- [RECORDS PROVIDED]
============================================================

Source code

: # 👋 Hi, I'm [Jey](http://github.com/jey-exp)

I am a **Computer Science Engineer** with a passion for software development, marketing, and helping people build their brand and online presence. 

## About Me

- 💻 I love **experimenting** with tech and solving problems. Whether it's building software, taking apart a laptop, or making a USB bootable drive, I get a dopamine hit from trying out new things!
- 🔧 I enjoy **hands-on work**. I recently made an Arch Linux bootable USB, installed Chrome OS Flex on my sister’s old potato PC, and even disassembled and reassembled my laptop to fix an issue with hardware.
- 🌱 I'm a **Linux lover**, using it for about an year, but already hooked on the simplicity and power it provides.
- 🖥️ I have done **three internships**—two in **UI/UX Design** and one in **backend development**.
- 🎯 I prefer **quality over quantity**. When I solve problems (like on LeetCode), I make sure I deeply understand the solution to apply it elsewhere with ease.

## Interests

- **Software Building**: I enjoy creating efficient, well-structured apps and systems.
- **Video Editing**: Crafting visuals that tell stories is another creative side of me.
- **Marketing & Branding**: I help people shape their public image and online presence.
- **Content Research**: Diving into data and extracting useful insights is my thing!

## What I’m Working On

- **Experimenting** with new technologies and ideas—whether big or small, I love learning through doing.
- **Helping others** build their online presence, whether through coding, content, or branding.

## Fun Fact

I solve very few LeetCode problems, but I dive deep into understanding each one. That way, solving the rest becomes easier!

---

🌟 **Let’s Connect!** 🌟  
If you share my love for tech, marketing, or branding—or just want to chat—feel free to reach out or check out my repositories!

============================================================

- [TO DO] Write out, unaltered, the lines from the opening of the listing through the line that includes "## About Me".

- [TASK OUTPUT]
Source code

: # 👋 Hi, I'm [Jey](http://github.com/jey-exp)

I am a **Computer Science Engineer** with a passion for software development, marketing, and helping people build their brand and online presence. 

## About Me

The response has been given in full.